Veja abaixo como o projeto saiu do Senado ponto-a-ponto:
- O emprego doméstico é caracterizado nos trabalhos acima de 2 dias na semana em uma mesma residência;
- Será criado um contrato de trabalho entre empregador e empregado que poderá ser rescindido a qualquer tempo por ambas as partes, desde que pagos o aviso-prévio na forma como prevê a CLT;
- O contrato de experiência poderá ser no prazo inferior a 45 dias;
- A multa de 40% nos casos de demissão será paga mensalmente com uma alíquota recolhida pelo empregador equivalente a 3,2% do salário pago ao empregado;
- Os 3,2% serão recolhidos em um fundo separado ao do FGTS;
- Quando o empregado for demitido, a multa poderá ser sacada;
- Quando houver demissão por justa causa, licença, morte ou aposentadoria, o valor é revertido para o empregador;
- A alíquota de contribuição do INSS para o empregador cairá de 12% para 8%;
- O recolhimento do FGTS será de 8% ao mês recolhido pelo empregador;
- O empregador pagará 0,8% de seguro contra acidente de trabalho;
- A contribuição do INSS do empregado será de 8%;
- Ao todo, o empregador pagará mensalmente 20% de alíquota incidente no salário pago (8% FGTS + 8% INSS + 0,8% seguro contra acidente + 3,2% relativo à rescisão contratual);
- Criação do Super Simples doméstico no prazo de 120 dias após a sanção da lei. O Super Simples implica no pagamento de todas as contribuições em um único boleto bancário a ser retirado pela internet.
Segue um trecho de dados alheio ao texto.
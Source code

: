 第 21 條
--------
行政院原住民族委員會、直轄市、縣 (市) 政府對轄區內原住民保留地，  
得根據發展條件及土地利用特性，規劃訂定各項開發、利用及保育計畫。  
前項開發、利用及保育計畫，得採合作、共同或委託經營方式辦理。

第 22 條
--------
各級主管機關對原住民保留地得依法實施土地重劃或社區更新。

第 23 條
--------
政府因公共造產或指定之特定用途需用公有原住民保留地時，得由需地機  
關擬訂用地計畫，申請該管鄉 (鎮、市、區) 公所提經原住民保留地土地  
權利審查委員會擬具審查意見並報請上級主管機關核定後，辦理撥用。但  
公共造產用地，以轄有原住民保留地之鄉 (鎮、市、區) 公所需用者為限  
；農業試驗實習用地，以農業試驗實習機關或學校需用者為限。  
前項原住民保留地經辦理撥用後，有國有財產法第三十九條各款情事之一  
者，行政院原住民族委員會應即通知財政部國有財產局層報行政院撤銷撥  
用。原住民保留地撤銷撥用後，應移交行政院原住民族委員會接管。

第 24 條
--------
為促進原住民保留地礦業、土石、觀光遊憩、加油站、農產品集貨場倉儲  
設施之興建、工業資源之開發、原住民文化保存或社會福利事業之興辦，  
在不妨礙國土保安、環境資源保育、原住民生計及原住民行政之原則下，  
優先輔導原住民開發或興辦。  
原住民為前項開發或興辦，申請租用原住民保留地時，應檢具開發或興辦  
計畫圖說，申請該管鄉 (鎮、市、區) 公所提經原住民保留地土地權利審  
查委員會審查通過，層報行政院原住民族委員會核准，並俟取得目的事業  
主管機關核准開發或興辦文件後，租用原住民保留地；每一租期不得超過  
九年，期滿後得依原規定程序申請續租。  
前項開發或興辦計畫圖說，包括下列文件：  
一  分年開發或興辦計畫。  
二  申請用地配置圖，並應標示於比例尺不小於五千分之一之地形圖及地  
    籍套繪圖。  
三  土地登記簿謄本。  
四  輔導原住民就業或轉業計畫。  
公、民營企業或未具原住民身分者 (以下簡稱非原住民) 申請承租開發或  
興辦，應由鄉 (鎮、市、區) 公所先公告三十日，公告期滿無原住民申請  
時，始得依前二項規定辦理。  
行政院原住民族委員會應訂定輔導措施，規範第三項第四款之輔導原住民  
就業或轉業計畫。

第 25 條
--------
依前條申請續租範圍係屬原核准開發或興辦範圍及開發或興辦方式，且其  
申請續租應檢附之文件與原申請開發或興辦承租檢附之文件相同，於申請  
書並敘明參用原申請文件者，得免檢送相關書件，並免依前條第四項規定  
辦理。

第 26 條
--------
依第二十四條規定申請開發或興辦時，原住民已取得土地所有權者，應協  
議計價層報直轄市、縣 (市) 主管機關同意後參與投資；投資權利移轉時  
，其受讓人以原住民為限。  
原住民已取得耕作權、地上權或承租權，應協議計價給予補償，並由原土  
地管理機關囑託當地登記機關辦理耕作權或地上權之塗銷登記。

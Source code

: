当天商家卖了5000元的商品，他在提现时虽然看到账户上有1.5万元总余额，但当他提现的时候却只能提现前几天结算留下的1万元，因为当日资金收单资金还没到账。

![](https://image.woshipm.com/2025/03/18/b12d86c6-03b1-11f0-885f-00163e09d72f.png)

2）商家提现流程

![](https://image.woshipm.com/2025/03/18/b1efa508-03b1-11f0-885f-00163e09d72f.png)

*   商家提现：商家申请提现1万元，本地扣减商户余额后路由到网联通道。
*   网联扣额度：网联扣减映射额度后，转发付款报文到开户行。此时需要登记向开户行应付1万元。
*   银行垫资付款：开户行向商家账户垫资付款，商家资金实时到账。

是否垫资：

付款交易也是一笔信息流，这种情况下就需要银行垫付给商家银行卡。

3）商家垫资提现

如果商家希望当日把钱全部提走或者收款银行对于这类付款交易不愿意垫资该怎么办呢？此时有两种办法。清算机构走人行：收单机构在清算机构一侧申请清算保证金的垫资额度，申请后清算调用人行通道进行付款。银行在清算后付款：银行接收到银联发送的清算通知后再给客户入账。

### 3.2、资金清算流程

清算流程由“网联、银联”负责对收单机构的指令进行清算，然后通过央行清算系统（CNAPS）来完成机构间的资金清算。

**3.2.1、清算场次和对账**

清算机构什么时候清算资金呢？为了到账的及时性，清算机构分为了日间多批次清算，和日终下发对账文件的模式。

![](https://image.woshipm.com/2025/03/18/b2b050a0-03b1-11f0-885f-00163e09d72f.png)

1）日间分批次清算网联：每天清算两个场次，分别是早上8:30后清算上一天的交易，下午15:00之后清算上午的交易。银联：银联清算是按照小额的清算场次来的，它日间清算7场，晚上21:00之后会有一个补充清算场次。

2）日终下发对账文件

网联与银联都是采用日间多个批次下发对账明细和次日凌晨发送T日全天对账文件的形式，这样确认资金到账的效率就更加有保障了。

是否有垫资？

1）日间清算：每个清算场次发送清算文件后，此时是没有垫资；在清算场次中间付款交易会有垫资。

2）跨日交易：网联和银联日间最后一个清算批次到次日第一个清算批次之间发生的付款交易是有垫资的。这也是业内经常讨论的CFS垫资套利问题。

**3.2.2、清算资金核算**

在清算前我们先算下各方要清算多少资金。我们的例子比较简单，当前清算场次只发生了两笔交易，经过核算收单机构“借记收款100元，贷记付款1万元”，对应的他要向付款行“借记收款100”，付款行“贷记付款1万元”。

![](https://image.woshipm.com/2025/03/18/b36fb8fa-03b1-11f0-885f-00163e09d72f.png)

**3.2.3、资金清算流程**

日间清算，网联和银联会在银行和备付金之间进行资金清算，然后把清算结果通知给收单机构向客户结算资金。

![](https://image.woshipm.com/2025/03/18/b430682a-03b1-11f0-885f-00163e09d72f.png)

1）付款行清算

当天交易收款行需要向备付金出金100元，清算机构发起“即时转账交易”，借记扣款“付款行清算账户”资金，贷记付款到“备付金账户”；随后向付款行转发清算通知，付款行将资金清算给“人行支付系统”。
- Todas as alíquotas previstas no Super Simples serão cobradas no prazo de até 120 dias contados a partir da sanção da lei, quando da publicação de portaria do Ministério do Trabalho sobre a sistematização de pagamento do Super Simples Domésticos.
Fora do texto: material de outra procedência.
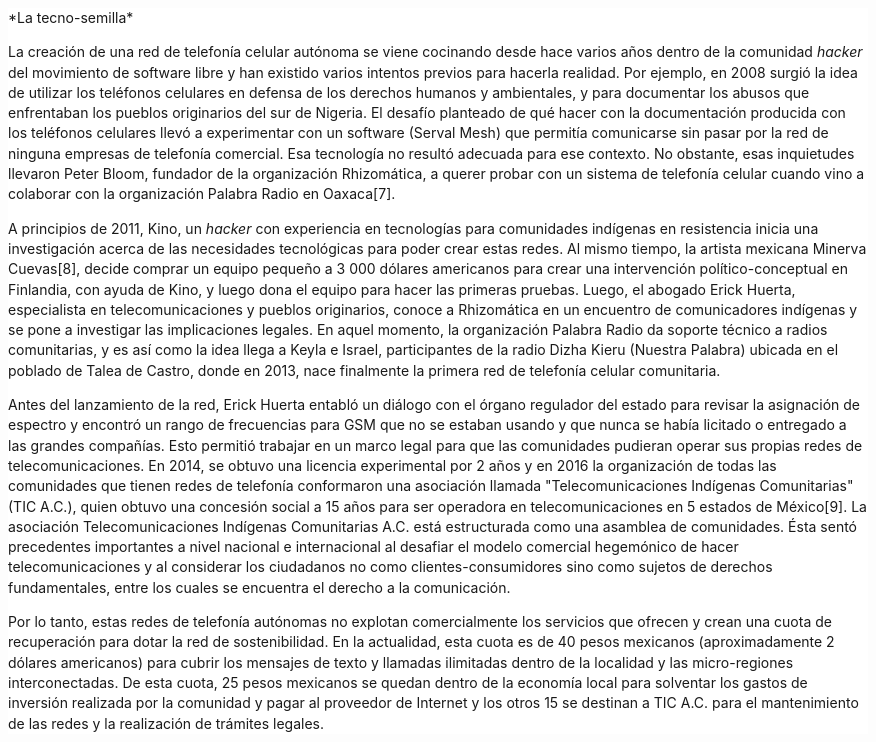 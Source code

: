 \*La tecno-semilla\*

La creación de una red de telefonía celular autónoma se viene cocinando
desde hace varios años dentro de la comunidad *hacker* del movimiento de
software libre y han existido varios intentos previos para hacerla
realidad. Por ejemplo, en 2008 surgió la idea de utilizar los teléfonos
celulares en defensa de los derechos humanos y ambientales, y para
documentar los abusos que enfrentaban los pueblos originarios del sur de
Nigeria. El desafío planteado de qué hacer con la documentación
producida con los teléfonos celulares llevó a experimentar con un
software (Serval Mesh) que permitía comunicarse sin pasar por la red de
ninguna empresas de telefonía comercial. Esa tecnología no resultó
adecuada para ese contexto. No obstante, esas inquietudes llevaron Peter
Bloom, fundador de la organización Rhizomática, a querer probar con un
sistema de telefonía celular cuando vino a colaborar con la organización
Palabra Radio en Oaxaca\[7\].

A principios de 2011, Kino, un *hacker* con experiencia en tecnologías
para comunidades indígenas en resistencia inicia una investigación
acerca de las necesidades tecnológicas para poder crear estas redes. Al
mismo tiempo, la artista mexicana Minerva Cuevas\[8\], decide comprar un
equipo pequeño a 3 000 dólares americanos para crear una intervención
político-conceptual en Finlandia, con ayuda de Kino, y luego dona el
equipo para hacer las primeras pruebas. Luego, el abogado Erick Huerta,
especialista en telecomunicaciones y pueblos originarios, conoce a
Rhizomática en un encuentro de comunicadores indígenas y se pone a
investigar las implicaciones legales. En aquel momento, la organización
Palabra Radio da soporte técnico a radios comunitarias, y es así como la
idea llega a Keyla e Israel, participantes de la radio Dizha Kieru
(Nuestra Palabra) ubicada en el poblado de Talea de Castro, donde en
2013, nace finalmente la primera red de telefonía celular comunitaria.

Antes del lanzamiento de la red, Erick Huerta entabló un diálogo con el
órgano regulador del estado para revisar la asignación de espectro y
encontró un rango de frecuencias para GSM que no se estaban usando y que
nunca se había licitado o entregado a las grandes compañías. Esto
permitió trabajar en un marco legal para que las comunidades pudieran
operar sus propias redes de telecomunicaciones. En 2014, se obtuvo una
licencia experimental por 2 años y en 2016 la organización de todas las
comunidades que tienen redes de telefonía conformaron una asociación
llamada "Telecomunicaciones Indígenas Comunitarias" (TIC A.C.), quien
obtuvo una concesión social a 15 años para ser operadora en
telecomunicaciones en 5 estados de México\[9\]. La asociación
Telecomunicaciones Indígenas Comunitarias A.C. está estructurada como
una asamblea de comunidades. Ésta sentó precedentes importantes a nivel
nacional e internacional al desafiar el modelo comercial hegemónico de
hacer telecomunicaciones y al considerar los ciudadanos no como
clientes-consumidores sino como sujetos de derechos fundamentales, entre
los cuales se encuentra el derecho a la comunicación.

Por lo tanto, estas redes de telefonía autónomas no explotan
comercialmente los servicios que ofrecen y crean una cuota de
recuperación para dotar la red de sostenibilidad. En la actualidad, esta
cuota es de 40 pesos mexicanos (aproximadamente 2 dólares americanos)
para cubrir los mensajes de texto y llamadas ilimitadas dentro de la
localidad y las micro-regiones interconectadas. De esta cuota, 25 pesos
mexicanos se quedan dentro de la economía local para solventar los
gastos de inversión realizada por la comunidad y pagar al proveedor de
Internet y los otros 15 se destinan a TIC A.C. para el mantenimiento de
las redes y la realización de trámites legales.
- É proibida a contratação de menor de 18 anos para fins de trabalho doméstico;
- O empregador poderá optar pela contratação do empregador por meio de um Banco de Horas, pelo qual as horas excedidas a 44 semanais serão compensadas pelo pagamento de horas extras ou folgas. No entanto, as 40 primeiras horas extras terão que ser pagas e não compensadas em folgas;
- As horas extras deverão ser compensadas no prazo máximo de 1 ano;
- O empregador poderá optar pelo regime de 12 horas de trabalhos seguindo por 36 de descanso.
- O intervalo mínimo para almoço cairá de 2 horas para 30 minutos diários.
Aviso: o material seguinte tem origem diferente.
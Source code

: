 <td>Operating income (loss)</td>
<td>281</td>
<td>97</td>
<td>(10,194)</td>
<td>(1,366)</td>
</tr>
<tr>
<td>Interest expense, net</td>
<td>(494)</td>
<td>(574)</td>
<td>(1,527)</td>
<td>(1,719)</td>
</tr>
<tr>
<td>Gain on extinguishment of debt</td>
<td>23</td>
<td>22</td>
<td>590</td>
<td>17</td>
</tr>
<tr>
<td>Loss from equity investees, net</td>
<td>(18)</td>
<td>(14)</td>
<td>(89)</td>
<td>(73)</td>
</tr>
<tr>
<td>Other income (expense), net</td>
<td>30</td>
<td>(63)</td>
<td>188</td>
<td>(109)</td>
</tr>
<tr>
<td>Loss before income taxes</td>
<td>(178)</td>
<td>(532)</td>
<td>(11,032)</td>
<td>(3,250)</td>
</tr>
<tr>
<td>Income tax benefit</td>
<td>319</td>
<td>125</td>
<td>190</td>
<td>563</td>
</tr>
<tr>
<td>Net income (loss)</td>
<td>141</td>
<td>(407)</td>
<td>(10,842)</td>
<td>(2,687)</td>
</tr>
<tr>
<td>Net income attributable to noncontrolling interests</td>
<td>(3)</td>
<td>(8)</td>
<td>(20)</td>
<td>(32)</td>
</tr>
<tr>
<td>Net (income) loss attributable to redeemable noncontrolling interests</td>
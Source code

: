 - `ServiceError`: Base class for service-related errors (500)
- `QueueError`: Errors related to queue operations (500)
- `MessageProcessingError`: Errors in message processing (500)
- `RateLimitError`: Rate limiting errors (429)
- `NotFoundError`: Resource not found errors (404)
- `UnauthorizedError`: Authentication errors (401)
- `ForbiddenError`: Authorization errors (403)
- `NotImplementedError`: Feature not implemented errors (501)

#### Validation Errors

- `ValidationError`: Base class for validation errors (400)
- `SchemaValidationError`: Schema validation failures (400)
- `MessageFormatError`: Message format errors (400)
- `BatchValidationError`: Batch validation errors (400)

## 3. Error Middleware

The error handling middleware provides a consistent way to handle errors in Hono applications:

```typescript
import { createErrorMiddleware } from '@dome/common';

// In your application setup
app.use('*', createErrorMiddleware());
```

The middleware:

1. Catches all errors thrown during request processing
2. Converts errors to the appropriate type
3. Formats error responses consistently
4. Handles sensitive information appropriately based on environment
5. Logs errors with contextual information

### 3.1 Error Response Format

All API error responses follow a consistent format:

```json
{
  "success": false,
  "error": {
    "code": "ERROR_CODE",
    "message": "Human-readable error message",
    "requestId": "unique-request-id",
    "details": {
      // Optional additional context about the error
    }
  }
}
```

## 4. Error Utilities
- Em caso de viagem com as famílias, o empregado poderá compensar as horas excedidas em outros dias. A remuneração do empregado será acrescida em 25%. (Emenda senador Ana Rita (PT-ES).
- Os 30 dias de férias poderão ser divididos em 2 períodos ao longo de um ano sendo que um dos períodos deverá ser de no mínimo de 14 dias.
- Será criado o Programa de Recuperação Previdenciária dos Empregados Domésticos (REDOM) pelo qual poderá haver o parcelamento dos débitos com o INSS vencidos em 30 de abril de 2013. O parcelamento terá redução de 100% das multas de mora e de ofício; de 60% de juros;
- Os débitos incluídos no Redom poderão ser parcelados em até 120 dias com prestação mínima de R$ 100,00.
- O parcelamento deverá ser requerido pelo empregador no prazo máximo de 120 dias contados a partir da sanção da lei.
- O não pagamento de 3 parcelas implicarão em imediata rescisão do parcelamento.
- Será retirada a impenhorabilidade de bens no caso de ação trabalhista contra o empregador. Ou seja, se um empregador entrar com uma ação contra o empregador, o primeiro não poderá incluir imóveis do empregador para refeitos de indenizações.
- No caso de empregados que moram no local, não poderá ser descontado aluguel do salário do empregado. No entanto, se o empregador alugar um imóvel perto de sua residência para o empregador, este valor poderá ser descontado do aluguel desde que haja comum acordo.
- O empregado não poderá solicitar usucapião de imóvel caso o mesmo more no local.
- A fiscalização do trabalho doméstico será feita da mesma forma prevista na CLT. Ou seja, em caso de flagrante ou denúncia de tortura e maus tratos, o fiscal poderá adentrar a residência. Em todos os outros casos, a visita será feita previamente agendada mediante autorização por escrito do empregador;
- A lei prevê dispositivo de proteção à mulher em casos de violência;
- O seguro desemprego poderá ser pago no máximo 3 meses.
- A licença-maternidade será de 120 dias para o empregado;
- O auxílio transporte poderá ser por vale ou espécie.
- Em relação ao aviso-prévio, será pago normalmente proporcional ao tempo de trabalho.